Love spine-chilling fun? If so, Universal's Halloween Horror Nights (www.halloweenhorrornights.com; 407-363-8000; 1000 Universal Studios Plaza, Orlando, 32819) is one of the best ways to satisfy your cravings—but certainly not something meant for kids or the faint of heart. Very realistic ghouls, monsters and haunted rooms scare the skivvies off some adults. You'll run into Jason, Freddy Krueger and Leatherface, be invited into haunted houses and encounter scenes from Friday the 13th and Texas Chainsaw Massacre during your visit to Universal Studios Florida. The 18-year-old event runs on select nights through early November. This is a separate ticket event (about $65). By the way, guests aren't allowed to wear costumes or masks. That's how the costumed scream team (a.k.a., the staff) knows its fellow bad guys and gals from its victims. Note: If you plan to attend, consider buying your tickets in advance on the Internet because some nights sell out.

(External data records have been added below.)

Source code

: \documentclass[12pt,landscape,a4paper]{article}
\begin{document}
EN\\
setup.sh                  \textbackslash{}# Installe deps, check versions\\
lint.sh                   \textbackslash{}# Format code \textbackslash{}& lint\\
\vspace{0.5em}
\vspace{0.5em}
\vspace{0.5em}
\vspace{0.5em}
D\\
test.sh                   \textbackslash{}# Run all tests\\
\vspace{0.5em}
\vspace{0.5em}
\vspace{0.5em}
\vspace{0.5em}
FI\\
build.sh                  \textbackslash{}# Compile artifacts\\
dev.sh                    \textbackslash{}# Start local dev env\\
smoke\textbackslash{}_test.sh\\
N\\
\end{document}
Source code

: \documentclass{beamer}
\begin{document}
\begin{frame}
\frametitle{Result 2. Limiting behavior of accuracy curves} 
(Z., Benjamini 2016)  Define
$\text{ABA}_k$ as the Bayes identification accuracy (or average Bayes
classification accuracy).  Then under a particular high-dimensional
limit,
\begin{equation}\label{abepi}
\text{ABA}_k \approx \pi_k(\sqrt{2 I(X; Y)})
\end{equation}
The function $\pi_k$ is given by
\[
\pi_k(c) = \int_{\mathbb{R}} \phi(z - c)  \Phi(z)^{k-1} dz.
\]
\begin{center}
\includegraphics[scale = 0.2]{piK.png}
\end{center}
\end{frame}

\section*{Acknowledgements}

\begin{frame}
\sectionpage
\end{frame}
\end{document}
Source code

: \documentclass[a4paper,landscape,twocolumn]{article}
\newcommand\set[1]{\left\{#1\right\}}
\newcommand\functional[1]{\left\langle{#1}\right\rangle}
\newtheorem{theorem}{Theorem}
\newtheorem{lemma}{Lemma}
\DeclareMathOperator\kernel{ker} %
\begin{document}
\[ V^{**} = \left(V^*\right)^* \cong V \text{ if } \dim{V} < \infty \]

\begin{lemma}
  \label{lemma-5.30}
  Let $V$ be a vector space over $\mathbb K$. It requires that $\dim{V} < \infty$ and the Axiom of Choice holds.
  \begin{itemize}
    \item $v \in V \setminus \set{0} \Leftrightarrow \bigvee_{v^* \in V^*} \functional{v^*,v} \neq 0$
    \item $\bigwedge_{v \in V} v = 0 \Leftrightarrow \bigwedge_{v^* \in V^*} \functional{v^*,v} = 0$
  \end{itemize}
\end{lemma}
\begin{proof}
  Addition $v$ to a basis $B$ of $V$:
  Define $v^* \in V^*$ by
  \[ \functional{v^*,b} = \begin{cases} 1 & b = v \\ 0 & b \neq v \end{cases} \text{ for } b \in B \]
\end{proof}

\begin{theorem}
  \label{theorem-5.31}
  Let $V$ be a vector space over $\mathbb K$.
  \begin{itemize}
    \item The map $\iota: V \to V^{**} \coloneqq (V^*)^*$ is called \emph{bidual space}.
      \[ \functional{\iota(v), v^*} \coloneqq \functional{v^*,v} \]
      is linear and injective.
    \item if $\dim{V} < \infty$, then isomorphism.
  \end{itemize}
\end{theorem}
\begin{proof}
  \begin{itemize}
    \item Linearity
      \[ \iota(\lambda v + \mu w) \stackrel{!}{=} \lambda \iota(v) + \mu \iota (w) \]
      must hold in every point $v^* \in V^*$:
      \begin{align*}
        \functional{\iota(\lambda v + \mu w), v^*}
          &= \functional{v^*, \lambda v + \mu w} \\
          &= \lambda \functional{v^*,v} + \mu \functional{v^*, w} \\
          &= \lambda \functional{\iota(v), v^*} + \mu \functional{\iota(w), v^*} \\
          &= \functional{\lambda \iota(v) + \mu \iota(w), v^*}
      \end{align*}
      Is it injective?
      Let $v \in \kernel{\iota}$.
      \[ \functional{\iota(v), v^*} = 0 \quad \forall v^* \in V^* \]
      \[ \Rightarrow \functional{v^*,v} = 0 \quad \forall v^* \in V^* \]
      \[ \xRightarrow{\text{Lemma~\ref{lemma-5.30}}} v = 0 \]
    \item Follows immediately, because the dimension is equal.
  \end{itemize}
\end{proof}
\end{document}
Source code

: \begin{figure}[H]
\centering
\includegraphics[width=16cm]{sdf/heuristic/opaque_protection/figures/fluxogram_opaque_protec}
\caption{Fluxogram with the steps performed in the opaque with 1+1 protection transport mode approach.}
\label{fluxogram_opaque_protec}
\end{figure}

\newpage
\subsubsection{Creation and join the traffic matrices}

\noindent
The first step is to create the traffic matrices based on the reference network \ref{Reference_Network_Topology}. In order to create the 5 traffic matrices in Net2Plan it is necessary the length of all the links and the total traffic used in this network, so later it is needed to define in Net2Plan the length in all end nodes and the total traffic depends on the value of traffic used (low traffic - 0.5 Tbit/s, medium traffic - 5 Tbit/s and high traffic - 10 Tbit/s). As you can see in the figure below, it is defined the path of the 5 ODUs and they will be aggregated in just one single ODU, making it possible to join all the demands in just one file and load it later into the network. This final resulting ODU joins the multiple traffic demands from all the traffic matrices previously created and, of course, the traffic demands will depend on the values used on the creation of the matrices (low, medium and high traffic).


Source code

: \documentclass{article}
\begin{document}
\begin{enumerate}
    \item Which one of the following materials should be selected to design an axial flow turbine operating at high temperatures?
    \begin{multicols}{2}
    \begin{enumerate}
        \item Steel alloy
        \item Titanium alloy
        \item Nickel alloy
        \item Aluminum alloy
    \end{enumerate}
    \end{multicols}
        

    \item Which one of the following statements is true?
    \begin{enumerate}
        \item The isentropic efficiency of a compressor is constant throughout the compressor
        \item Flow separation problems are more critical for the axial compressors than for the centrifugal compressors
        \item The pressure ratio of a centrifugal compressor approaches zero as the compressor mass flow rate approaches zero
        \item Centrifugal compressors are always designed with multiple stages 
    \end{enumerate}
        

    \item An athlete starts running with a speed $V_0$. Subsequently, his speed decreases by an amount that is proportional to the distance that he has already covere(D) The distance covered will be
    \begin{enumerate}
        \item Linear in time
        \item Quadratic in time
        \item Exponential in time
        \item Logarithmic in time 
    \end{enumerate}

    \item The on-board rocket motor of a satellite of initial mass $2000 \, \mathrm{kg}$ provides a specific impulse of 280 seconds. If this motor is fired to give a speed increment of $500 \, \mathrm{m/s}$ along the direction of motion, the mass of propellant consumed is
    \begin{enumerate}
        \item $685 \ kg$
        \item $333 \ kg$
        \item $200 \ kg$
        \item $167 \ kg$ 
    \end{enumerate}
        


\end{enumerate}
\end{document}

At the other end of the fright meter, Mickey's Not-So-Scary Halloween Party (www.disneyworld.com; 407-824-4321; 311 World Drive, Lake Buena Vista, 32820) is a G-rated special event aimed at youngsters and families. Instead of fire-breathing fiends and ax murderers, guests dress up and go trick or treating through the Magic Kingdom. Disney characters are available for autographs and photo ops, there's a big fireworks show and the Boo to You Halloween Parade adds to the fun. This is a three-in-one treat: You can celebrate the holiday, get into the Kingdom at less-than-the-regular admission and enjoy some of the most popular rides with smaller crowds than during normal days. It runs through early November. Admission is $46 for adults, $40 for kids 3-9. Mickey's party also sells out some nights, so think about buying in advance.

If you live for bikes, beaches, blondes and bikinis, you may want to plan your central Florida visit around Daytona's annual Biketoberfest (www.biketoberfest.org; 866-296-8970 or 386-255-0415, Daytona Beach, 32114). The Oct. 16-19 celebration has the expected display of dream bikes and motorcycle processions—but there's more. The lineup includes concerts, beach parties, organized rides and races. Many things have no admission. But a warning: If you're traveling with kids you may want to steer clear of this one. In addition to blondes in sometimes-minimal bikinis, there are tens of thousands of not-always sober bikers. Daytona Beach is about an hour's drive northeast of Orlando.